While mind is busy going about its business, heart scans the surroundings all the time. Not obsessively, of course, just lightly, just attentively and lovingly taking in whatever and whoever is there, and how things and sentient beings are affected by what I do. Mind never does that, it is unable to consider anything beyond its own plans. It can learn to hear what heart whispers, though. Problem is, it doesn’t like to. Too much trouble. It has hissed “Shh” so often, it doesn’t even realize it is silencing heart all the time.

So what can be done when you are the one who knows about your own ego to the extent that you have become able to hear your heart and consider the big picture in everything you do? What if you know that the knife you use to prepare your sandwich is a friend who loves to serve you and loves to look inviting to the next one it serves – what if you know and no one else seems to share that knowing? Realizing that their disregard isn’t really for you or your work but for their own heart doesn’t always help.
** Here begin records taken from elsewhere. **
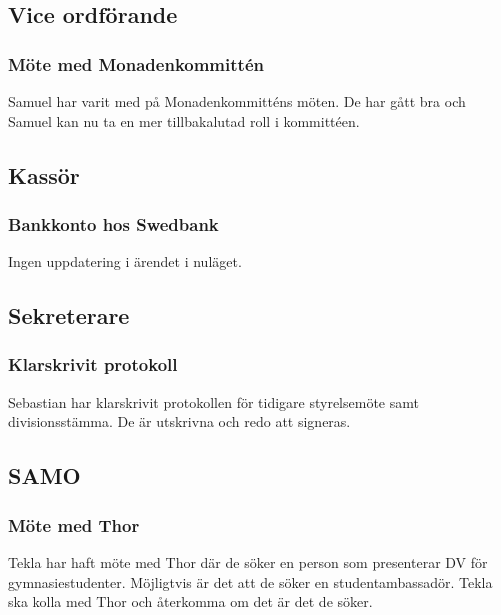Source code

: \documentclass[protokoll]{dvd}
\begin{document}
\newpage

\subsection{Vice ordförande}


\subsubsection{Möte med Monadenkommittén}
Samuel har varit med på Monadenkommitténs möten. De har gått bra och Samuel kan nu ta en mer tillbakalutad roll i kommittéen.






\newpage

\subsection{Kassör}

\subsubsection{Bankkonto hos Swedbank}

\begin{description}[style=multiline, widest=00.00, align=left, leftmargin=2.5cm]
    \item[2021-10-11] Ingen uppdatering i ärendet i nuläget.
\end{description}




\subsection{Sekreterare}

\subsubsection{Klarskrivit protokoll}
Sebastian har klarskrivit protokollen för tidigare styrelsemöte samt divisionsstämma. De är utskrivna och redo att signeras.



\subsection{SAMO}

\subsubsection{Möte med Thor}
Tekla har haft möte med Thor där de söker en person som presenterar DV för gymnasiestudenter.
Möjligtvis är det att de söker en studentambassadör. Tekla ska kolla med Thor och återkomma om det är det de söker.
\end{document}
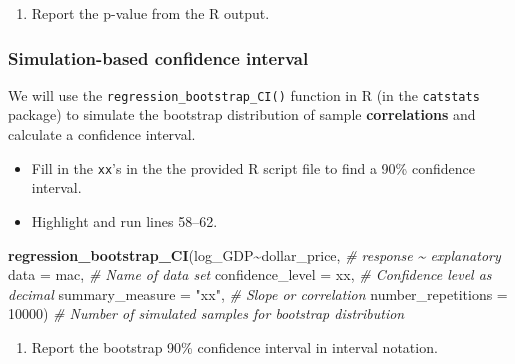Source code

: \documentclass[
]{report}
\newenvironment{Shaded}{\begin{snugshade}}{\end{snugshade}}
\newcommand{\AttributeTok}[1]{\textcolor[rgb]{0.13,0.29,0.53}{#1}}
\newcommand{\CommentTok}[1]{\textcolor[rgb]{0.56,0.35,0.01}{\textit{#1}}}
\newcommand{\DecValTok}[1]{\textcolor[rgb]{0.00,0.00,0.81}{#1}}
\newcommand{\FunctionTok}[1]{\textcolor[rgb]{0.13,0.29,0.53}{\textbf{#1}}}
\newcommand{\NormalTok}[1]{#1}
\newcommand{\SpecialCharTok}[1]{\textcolor[rgb]{0.81,0.36,0.00}{\textbf{#1}}}
\newcommand{\StringTok}[1]{\textcolor[rgb]{0.31,0.60,0.02}{#1}}
\providecommand{\tightlist}{%
  \setlength{\itemsep}{0pt}\setlength{\parskip}{0pt}}
\begin{document}
\begin{enumerate}
\def\labelenumi{\arabic{enumi}.}
\setcounter{enumi}{9}
\tightlist
\item
  Report the p-value from the R output.
  \vspace{0.3in}
\end{enumerate}

\newpage

\subsubsection*{Simulation-based confidence interval}\label{simulation-based-confidence-interval-1}

We will use the \texttt{regression\_bootstrap\_CI()} function in R (in the \texttt{catstats} package) to simulate the bootstrap distribution of sample \textbf{correlations} and calculate a confidence interval.

\begin{itemize}
\item
  Fill in the \texttt{xx}'s in the the provided R script file to find a 90\% confidence interval.
\item
  Highlight and run lines 58--62.
\end{itemize}

\begin{Shaded}
\begin{Highlighting}[]
\FunctionTok{regression\_bootstrap\_CI}\NormalTok{(log\_GDP}\SpecialCharTok{\textasciitilde{}}\NormalTok{dollar\_price, }\CommentTok{\# response \textasciitilde{} explanatory}
   \AttributeTok{data =}\NormalTok{ mac, }\CommentTok{\# Name of data set}
   \AttributeTok{confidence\_level =}\NormalTok{ xx, }\CommentTok{\# Confidence level as decimal}
   \AttributeTok{summary\_measure =} \StringTok{"xx"}\NormalTok{, }\CommentTok{\# Slope or correlation}
   \AttributeTok{number\_repetitions =} \DecValTok{10000}\NormalTok{) }\CommentTok{\# Number of simulated samples for bootstrap distribution}
\end{Highlighting}
\end{Shaded}

\begin{enumerate}
\def\labelenumi{\arabic{enumi}.}
\setcounter{enumi}{10}
\tightlist
\item
  Report the bootstrap 90\% confidence interval in interval notation.\\
  \vspace{0.5in}
\end{enumerate}
\end{document}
What, then, does? It seems to me that recovery from feeling hurt or angry is faster when I manage to find moments of true silence, dropping out of just everything for a while. I do not know whether this can be a matter of choice. It wasn’t for me. I had to fight endlessly until it became irrefutably clear it is never going to work. You could say, I had to get desperate enough.

Reply from Lynda on January 5, 2010

Hi Paula,
I had to respond to you.
I know exactly where you are coming from.

For me personally, it was about realizing that I could not control another’s bad habits, and they did not care enough to meet me half way. There was no compromise.

It sounds as though you are already feeling that you aren’t up to par with those in the Italian households.
That you will be judged. Do not let this happen.

There needs to be mutual respect. The others in your household need to become more respectful of the service you are providing them. What would happen if you stopped?

Would they assume the role and learn to pick up after themselves? Might be worth trying.

My heart goes out to you. It is so frustrating, and I am certain there is much going on below the surface.

In light,
Lynda
It is your ego is that is unhappy.

Reply from emilia on January 5, 2010

I have the remedy.
Solitude.

Reply from paula on January 6, 2010

Dear Lynda,
thanks for your kind words. But I already tried, for thirty years. But I must say that I didn’t mean I am unhappy, I just get frustrated at times. I still need to learn to perform every task for God - with joy, because I know I am performing it for God. But I am definitely not unhappy. How could I be, for I have the Love of God in my heart!